Your task: Once the line containing "如果你已经有设置和运维所需系" has been copied, stop; copy every line before it exactly, beginning with the first line of the material below.

Supplied entries:
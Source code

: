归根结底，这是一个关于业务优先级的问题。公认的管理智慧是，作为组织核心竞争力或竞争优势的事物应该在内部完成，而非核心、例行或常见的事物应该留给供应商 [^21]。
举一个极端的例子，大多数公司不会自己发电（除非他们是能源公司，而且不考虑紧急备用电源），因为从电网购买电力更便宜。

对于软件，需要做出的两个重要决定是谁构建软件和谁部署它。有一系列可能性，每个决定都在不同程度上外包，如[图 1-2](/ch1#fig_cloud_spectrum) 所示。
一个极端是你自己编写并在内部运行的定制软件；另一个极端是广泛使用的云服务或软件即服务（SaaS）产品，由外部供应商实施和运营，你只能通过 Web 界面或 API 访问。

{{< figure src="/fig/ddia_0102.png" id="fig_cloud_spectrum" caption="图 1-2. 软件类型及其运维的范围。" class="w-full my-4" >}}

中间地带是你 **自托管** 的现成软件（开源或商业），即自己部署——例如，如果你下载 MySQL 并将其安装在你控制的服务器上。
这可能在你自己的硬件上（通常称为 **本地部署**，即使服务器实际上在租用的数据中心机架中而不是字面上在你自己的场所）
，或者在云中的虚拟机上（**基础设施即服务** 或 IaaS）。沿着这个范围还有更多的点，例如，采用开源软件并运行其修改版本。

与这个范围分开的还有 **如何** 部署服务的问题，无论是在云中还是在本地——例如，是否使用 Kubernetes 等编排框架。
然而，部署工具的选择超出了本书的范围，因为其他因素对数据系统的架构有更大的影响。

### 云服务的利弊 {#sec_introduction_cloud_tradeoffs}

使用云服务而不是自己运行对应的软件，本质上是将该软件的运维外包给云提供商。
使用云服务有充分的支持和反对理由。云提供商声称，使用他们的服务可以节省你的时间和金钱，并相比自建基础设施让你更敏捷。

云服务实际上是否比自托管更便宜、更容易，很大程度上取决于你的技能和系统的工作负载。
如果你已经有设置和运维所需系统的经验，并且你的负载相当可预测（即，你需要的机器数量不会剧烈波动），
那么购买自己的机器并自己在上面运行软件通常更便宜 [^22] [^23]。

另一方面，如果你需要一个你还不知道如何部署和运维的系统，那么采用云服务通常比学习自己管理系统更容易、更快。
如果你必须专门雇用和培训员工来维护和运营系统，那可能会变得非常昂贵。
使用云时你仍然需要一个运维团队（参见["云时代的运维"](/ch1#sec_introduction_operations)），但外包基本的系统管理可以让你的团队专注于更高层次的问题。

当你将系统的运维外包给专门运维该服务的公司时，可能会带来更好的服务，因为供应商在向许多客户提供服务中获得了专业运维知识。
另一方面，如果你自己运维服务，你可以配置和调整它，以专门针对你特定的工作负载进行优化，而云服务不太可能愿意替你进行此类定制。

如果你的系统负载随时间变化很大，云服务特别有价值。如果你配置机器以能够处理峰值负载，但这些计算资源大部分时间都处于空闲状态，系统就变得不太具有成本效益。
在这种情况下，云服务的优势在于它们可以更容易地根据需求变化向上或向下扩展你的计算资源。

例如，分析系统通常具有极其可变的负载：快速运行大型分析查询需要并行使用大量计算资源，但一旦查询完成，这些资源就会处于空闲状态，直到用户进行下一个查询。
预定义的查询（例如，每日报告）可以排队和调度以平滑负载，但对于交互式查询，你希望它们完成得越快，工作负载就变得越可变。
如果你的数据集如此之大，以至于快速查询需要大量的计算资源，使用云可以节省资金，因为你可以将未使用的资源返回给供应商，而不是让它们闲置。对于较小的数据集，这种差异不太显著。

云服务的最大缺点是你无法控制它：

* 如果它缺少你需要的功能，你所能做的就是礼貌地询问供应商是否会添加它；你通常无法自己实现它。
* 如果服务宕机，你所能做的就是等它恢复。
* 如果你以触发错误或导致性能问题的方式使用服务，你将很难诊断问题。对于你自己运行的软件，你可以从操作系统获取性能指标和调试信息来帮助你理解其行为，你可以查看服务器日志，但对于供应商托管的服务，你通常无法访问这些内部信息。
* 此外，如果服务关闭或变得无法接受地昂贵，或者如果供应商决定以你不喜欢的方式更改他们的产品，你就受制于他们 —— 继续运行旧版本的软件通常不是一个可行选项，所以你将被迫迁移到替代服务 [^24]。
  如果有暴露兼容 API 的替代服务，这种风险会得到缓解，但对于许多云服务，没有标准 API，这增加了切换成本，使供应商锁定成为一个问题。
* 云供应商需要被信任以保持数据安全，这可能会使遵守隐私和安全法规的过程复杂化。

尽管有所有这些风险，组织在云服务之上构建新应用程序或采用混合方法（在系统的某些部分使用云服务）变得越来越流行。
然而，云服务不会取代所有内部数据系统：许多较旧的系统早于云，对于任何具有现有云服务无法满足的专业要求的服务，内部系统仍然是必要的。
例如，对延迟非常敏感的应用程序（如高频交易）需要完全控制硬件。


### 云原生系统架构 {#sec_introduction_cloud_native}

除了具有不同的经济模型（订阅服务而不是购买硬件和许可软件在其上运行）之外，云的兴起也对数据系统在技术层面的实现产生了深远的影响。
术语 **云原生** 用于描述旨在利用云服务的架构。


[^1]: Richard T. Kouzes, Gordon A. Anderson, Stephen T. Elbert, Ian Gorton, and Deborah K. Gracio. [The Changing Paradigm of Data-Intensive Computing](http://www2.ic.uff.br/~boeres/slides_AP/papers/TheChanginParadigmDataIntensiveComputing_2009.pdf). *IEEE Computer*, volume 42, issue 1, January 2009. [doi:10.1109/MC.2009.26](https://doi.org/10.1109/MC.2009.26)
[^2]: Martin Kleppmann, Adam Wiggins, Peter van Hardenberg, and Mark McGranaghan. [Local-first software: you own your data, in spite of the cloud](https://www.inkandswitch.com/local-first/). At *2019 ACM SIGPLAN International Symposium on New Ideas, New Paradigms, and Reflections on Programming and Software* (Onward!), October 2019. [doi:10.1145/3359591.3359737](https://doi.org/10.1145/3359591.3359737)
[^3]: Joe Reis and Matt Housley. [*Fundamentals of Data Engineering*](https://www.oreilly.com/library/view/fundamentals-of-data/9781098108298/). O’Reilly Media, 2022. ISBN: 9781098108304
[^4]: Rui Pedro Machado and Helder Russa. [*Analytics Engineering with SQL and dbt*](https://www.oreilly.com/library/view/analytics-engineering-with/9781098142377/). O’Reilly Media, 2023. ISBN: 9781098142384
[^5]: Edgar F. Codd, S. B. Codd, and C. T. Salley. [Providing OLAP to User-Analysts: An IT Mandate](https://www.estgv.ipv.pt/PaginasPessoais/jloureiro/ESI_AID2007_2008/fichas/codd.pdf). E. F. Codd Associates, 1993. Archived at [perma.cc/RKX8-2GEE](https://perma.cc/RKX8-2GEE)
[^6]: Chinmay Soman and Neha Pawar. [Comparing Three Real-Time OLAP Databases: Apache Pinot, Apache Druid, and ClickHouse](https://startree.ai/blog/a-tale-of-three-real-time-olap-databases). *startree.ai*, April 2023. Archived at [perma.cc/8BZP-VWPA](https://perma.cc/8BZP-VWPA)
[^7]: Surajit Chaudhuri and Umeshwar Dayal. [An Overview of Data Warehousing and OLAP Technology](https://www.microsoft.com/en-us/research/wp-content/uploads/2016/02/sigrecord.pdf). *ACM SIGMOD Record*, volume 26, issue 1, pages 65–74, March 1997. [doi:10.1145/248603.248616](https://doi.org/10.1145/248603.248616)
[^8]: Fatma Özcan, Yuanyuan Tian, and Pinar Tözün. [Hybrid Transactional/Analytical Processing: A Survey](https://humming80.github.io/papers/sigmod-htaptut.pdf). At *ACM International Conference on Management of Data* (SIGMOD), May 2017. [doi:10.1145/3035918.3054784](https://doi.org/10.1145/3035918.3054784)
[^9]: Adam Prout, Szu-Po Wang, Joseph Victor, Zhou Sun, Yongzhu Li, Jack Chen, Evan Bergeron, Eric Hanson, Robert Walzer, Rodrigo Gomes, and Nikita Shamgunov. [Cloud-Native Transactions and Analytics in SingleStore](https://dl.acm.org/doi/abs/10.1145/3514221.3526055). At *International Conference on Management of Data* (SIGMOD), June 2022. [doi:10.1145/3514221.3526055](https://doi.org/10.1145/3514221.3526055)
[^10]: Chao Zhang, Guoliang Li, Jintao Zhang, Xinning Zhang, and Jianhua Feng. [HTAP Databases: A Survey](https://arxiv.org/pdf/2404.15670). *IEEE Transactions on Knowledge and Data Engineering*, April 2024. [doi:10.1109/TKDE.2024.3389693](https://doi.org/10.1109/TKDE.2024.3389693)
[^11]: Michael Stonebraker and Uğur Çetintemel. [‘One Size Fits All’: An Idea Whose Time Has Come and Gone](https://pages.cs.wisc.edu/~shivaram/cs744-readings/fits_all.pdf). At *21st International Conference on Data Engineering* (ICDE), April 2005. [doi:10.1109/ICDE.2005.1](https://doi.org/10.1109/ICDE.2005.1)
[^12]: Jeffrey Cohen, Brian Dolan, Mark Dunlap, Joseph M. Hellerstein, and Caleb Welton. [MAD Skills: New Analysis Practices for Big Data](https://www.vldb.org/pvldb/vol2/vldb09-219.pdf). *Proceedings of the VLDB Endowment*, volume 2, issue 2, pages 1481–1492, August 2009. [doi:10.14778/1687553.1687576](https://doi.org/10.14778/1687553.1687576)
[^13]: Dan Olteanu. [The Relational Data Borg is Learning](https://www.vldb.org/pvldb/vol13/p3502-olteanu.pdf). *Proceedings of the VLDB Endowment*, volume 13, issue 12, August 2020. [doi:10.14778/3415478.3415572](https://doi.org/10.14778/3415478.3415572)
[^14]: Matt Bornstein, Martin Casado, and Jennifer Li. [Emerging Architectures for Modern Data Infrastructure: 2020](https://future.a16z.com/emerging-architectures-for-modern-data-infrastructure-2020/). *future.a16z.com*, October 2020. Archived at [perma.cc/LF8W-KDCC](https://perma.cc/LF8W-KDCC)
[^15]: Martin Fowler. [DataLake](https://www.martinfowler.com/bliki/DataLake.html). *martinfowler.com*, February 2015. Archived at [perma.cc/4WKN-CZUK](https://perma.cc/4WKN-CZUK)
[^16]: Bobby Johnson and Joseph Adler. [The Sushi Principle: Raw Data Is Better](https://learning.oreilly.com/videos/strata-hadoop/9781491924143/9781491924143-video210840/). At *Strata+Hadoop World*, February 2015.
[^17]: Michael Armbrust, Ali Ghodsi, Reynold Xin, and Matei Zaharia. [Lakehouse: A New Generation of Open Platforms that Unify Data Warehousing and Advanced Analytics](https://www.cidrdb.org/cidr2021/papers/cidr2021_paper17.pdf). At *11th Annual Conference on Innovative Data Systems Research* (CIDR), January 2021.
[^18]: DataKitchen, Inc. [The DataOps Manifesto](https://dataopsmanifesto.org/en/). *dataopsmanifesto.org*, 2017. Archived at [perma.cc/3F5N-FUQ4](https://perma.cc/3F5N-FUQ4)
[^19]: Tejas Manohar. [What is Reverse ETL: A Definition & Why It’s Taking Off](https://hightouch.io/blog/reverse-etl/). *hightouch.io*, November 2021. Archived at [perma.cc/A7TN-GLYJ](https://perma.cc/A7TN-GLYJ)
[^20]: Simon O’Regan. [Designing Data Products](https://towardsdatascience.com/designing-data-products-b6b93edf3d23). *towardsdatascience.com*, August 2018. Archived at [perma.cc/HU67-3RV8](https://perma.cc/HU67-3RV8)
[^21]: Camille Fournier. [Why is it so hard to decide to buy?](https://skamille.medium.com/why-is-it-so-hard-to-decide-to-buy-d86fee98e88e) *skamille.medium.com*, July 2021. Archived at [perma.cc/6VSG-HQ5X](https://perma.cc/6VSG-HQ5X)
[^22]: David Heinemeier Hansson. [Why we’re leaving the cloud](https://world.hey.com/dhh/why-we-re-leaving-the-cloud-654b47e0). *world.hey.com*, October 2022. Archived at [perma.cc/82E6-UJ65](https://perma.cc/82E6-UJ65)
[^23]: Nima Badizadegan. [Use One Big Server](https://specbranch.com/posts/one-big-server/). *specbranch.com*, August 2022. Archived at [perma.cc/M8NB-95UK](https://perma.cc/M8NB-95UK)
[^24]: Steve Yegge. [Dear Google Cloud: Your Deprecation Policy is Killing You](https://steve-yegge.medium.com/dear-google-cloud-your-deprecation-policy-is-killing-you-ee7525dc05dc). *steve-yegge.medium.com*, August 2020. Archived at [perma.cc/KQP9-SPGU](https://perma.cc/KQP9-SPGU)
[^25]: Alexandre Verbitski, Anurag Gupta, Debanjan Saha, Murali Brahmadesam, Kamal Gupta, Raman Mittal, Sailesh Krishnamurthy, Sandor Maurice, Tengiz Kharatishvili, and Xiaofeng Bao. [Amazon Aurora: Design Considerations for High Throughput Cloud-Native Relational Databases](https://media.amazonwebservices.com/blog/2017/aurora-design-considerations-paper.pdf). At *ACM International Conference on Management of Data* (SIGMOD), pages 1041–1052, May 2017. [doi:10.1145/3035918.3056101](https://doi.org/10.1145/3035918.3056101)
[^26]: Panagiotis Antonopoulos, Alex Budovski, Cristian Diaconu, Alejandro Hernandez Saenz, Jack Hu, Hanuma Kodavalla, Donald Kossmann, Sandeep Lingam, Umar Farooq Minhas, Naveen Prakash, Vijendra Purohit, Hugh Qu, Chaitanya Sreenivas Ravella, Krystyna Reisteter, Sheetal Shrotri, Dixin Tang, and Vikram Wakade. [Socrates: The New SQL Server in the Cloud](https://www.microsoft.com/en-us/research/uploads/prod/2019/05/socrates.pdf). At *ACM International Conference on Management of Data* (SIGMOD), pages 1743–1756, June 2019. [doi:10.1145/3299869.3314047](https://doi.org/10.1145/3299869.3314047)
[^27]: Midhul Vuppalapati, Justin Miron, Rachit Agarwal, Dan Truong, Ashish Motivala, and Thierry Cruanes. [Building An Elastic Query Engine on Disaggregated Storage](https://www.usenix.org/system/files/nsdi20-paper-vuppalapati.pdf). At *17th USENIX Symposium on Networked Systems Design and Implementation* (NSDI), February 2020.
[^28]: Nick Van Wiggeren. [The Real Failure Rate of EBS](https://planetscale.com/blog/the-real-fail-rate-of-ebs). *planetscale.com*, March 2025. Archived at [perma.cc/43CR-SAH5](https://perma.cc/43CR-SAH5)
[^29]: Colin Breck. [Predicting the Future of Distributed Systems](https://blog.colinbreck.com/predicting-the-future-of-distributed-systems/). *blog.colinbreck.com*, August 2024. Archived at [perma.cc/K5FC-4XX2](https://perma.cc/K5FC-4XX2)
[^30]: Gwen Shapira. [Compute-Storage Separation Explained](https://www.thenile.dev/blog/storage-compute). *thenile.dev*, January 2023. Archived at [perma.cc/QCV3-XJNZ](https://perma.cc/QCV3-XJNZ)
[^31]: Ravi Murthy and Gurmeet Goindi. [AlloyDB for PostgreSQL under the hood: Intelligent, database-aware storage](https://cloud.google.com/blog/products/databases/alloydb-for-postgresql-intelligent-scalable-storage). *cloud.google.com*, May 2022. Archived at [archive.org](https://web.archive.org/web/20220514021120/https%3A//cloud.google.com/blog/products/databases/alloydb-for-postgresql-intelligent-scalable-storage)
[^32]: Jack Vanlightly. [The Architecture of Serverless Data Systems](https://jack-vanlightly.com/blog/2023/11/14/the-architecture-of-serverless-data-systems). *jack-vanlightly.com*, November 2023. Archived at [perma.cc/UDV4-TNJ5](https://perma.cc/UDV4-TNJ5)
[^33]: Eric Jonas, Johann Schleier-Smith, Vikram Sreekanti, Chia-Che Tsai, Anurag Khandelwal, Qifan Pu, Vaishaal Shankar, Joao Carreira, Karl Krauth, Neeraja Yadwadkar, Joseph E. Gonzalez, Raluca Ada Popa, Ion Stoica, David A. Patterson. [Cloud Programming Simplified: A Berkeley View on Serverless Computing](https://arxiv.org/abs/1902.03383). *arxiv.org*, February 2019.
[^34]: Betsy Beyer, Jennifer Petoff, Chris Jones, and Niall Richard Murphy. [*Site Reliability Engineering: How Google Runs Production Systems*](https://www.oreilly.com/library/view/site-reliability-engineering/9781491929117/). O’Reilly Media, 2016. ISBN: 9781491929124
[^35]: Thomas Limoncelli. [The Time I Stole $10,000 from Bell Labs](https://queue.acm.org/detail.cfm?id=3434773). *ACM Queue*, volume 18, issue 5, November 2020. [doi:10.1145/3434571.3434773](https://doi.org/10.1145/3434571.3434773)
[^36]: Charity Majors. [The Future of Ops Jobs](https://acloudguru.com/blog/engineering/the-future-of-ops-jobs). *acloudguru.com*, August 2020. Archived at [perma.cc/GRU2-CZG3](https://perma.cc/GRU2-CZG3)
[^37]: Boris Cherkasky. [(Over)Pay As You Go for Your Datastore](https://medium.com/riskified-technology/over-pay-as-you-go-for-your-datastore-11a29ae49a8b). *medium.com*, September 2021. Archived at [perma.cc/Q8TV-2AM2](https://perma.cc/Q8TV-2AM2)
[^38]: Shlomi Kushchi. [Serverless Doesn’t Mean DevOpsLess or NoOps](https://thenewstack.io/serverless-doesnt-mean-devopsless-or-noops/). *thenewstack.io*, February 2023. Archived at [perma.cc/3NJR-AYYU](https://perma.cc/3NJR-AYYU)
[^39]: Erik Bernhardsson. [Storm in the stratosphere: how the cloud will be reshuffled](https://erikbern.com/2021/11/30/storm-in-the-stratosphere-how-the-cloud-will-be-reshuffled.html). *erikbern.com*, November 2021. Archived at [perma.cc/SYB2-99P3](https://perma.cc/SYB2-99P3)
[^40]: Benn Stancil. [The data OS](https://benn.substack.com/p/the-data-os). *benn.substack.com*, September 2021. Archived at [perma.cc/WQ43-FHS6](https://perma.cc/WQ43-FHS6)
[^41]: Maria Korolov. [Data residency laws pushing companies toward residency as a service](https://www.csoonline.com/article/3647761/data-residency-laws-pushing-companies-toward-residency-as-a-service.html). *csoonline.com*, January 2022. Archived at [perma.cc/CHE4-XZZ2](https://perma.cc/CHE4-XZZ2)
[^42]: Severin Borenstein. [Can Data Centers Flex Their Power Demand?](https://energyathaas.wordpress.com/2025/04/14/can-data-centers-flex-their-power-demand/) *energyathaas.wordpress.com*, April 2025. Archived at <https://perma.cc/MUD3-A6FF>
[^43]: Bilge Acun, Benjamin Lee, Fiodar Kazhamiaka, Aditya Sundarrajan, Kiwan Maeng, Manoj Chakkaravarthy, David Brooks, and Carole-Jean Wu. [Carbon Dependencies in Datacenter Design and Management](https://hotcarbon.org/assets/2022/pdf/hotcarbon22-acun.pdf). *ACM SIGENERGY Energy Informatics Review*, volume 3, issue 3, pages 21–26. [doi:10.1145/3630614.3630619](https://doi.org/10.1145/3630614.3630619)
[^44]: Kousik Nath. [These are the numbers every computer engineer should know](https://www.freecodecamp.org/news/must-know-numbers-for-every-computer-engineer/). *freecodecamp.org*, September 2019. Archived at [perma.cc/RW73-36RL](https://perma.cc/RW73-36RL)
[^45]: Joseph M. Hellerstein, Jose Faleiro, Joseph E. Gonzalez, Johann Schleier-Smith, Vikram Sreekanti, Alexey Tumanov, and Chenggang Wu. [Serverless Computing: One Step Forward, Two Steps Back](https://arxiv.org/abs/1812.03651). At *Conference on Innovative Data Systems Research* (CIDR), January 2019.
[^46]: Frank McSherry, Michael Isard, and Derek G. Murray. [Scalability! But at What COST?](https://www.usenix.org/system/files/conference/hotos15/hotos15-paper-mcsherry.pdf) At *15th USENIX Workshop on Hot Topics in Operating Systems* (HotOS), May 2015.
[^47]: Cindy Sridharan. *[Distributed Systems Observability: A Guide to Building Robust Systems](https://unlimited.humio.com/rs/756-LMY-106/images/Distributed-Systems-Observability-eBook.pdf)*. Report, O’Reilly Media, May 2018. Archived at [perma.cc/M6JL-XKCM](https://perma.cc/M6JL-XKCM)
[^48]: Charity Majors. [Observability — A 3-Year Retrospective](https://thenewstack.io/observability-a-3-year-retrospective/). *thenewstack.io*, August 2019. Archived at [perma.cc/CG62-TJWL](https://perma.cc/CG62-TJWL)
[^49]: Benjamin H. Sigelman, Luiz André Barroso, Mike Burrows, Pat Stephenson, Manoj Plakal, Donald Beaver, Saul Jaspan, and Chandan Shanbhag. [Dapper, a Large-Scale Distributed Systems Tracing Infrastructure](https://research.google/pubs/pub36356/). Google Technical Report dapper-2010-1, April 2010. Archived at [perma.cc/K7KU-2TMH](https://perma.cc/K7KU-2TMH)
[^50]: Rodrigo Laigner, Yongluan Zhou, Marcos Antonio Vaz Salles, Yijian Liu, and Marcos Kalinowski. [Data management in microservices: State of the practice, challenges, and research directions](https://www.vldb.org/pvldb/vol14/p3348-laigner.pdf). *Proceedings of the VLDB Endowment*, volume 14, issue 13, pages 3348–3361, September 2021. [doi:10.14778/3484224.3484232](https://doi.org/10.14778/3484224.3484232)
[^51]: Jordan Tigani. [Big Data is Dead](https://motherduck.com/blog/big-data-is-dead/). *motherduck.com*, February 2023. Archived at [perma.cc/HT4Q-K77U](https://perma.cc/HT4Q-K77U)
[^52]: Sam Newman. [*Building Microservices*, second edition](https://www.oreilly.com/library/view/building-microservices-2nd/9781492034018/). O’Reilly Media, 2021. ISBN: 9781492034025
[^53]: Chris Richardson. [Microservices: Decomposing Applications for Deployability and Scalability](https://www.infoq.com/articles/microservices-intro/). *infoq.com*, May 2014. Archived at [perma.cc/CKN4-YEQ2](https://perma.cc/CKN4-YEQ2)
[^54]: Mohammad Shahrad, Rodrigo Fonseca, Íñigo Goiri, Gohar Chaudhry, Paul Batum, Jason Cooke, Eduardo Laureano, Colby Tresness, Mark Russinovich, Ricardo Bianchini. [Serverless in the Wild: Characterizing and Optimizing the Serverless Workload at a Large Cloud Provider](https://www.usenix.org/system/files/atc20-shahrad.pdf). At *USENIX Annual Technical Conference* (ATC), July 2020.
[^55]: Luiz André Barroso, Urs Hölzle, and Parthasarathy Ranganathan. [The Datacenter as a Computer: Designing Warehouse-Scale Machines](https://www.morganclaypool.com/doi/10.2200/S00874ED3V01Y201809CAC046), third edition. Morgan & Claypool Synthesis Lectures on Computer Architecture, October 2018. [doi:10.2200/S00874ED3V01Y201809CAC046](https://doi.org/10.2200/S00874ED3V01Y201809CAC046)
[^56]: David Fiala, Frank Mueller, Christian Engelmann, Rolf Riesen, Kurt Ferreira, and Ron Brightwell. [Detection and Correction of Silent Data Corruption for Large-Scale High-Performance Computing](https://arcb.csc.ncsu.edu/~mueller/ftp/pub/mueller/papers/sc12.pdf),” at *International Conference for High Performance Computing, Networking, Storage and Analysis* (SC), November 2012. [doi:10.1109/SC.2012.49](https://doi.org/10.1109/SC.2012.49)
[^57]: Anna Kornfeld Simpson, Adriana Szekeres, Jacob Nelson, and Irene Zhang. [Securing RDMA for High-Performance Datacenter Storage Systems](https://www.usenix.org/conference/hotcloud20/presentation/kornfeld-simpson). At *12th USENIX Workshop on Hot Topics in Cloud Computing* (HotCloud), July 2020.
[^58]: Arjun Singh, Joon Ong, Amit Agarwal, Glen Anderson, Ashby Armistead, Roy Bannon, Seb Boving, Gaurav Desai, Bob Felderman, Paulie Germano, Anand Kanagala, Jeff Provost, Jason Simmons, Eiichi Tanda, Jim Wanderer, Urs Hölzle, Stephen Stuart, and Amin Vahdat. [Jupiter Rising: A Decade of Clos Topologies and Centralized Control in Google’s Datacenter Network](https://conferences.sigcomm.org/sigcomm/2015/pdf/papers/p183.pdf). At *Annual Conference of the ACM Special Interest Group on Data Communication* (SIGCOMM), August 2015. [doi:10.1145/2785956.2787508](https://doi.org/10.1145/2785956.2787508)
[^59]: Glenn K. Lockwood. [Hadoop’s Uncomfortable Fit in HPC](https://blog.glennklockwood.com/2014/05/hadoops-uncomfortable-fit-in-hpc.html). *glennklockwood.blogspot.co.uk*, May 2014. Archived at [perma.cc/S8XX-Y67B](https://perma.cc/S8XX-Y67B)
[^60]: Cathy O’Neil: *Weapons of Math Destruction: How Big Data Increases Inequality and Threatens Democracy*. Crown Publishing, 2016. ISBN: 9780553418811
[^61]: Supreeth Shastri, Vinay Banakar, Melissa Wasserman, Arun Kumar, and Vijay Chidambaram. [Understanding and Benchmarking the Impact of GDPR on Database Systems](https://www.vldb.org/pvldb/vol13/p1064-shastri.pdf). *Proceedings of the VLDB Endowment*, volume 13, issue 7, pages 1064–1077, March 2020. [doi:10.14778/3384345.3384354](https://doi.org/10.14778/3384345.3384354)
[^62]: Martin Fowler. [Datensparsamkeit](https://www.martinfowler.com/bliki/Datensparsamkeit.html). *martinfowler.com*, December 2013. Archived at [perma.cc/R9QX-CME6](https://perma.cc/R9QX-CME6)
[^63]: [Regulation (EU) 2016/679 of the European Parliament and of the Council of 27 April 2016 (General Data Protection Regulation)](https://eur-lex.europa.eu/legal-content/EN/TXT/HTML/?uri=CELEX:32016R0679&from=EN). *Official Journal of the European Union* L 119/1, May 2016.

Result:
Source code

:归根结底，这是一个关于业务优先级的问题。公认的管理智慧是，作为组织核心竞争力或竞争优势的事物应该在内部完成，而非核心、例行或常见的事物应该留给供应商 [^21]。
举一个极端的例子，大多数公司不会自己发电（除非他们是能源公司，而且不考虑紧急备用电源），因为从电网购买电力更便宜。

对于软件，需要做出的两个重要决定是谁构建软件和谁部署它。有一系列可能性，每个决定都在不同程度上外包，如[图 1-2](/ch1#fig_cloud_spectrum) 所示。
一个极端是你自己编写并在内部运行的定制软件；另一个极端是广泛使用的云服务或软件即服务（SaaS）产品，由外部供应商实施和运营，你只能通过 Web 界面或 API 访问。

{{< figure src="/fig/ddia_0102.png" id="fig_cloud_spectrum" caption="图 1-2. 软件类型及其运维的范围。" class="w-full my-4" >}}

中间地带是你 **自托管** 的现成软件（开源或商业），即自己部署——例如，如果你下载 MySQL 并将其安装在你控制的服务器上。
这可能在你自己的硬件上（通常称为 **本地部署**，即使服务器实际上在租用的数据中心机架中而不是字面上在你自己的场所）
，或者在云中的虚拟机上（**基础设施即服务** 或 IaaS）。沿着这个范围还有更多的点，例如，采用开源软件并运行其修改版本。

与这个范围分开的还有 **如何** 部署服务的问题，无论是在云中还是在本地——例如，是否使用 Kubernetes 等编排框架。
然而，部署工具的选择超出了本书的范围，因为其他因素对数据系统的架构有更大的影响。

### 云服务的利弊 {#sec_introduction_cloud_tradeoffs}

使用云服务而不是自己运行对应的软件，本质上是将该软件的运维外包给云提供商。
使用云服务有充分的支持和反对理由。云提供商声称，使用他们的服务可以节省你的时间和金钱，并相比自建基础设施让你更敏捷。

云服务实际上是否比自托管更便宜、更容易，很大程度上取决于你的技能和系统的工作负载。
如果你已经有设置和运维所需系统的经验，并且你的负载相当可预测（即，你需要的机器数量不会剧烈波动），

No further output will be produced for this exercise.